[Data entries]
=== Begin Enclosure ===

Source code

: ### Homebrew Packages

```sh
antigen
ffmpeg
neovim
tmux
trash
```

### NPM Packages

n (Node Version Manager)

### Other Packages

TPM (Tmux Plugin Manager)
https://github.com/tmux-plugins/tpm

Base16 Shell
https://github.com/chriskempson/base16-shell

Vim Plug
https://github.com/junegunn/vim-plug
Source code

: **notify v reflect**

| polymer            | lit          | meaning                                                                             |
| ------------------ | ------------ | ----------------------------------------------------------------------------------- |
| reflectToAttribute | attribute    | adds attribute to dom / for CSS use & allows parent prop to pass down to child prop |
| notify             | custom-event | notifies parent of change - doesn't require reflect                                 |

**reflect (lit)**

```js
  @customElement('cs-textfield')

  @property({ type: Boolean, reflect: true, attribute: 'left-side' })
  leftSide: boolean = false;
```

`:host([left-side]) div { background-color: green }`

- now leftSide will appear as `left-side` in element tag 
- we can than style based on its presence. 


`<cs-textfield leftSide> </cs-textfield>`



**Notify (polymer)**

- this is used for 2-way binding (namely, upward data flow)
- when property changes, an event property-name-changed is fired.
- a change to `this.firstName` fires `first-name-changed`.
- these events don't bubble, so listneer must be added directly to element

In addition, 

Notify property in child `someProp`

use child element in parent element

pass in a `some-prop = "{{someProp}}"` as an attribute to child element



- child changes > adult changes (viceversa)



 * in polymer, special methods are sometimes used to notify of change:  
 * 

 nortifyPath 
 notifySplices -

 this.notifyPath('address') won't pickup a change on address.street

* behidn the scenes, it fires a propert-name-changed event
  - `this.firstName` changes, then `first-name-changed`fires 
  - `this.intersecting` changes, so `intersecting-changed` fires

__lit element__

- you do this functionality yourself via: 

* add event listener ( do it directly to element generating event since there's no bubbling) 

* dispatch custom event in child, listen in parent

=== End Enclosure ===

● **Task description**: From the data above, return every line from the line that has "### Homebrew Packages" up to and including the line that has "child prop |", exactly.

● **Output of the task**:
: ### Homebrew Packages

```sh
antigen
ffmpeg
neovim
tmux
trash
```

### NPM Packages

n (Node Version Manager)

### Other Packages

TPM (Tmux Plugin Manager)
https://github.com/tmux-plugins/tpm

Base16 Shell
https://github.com/chriskempson/base16-shell

Vim Plug
https://github.com/junegunn/vim-plug
Source code

: **notify v reflect**

| polymer            | lit          | meaning                                                                             |
| ------------------ | ------------ | ----------------------------------------------------------------------------------- |
| reflectToAttribute | attribute    | adds attribute to dom / for CSS use & allows parent prop to pass down to child prop |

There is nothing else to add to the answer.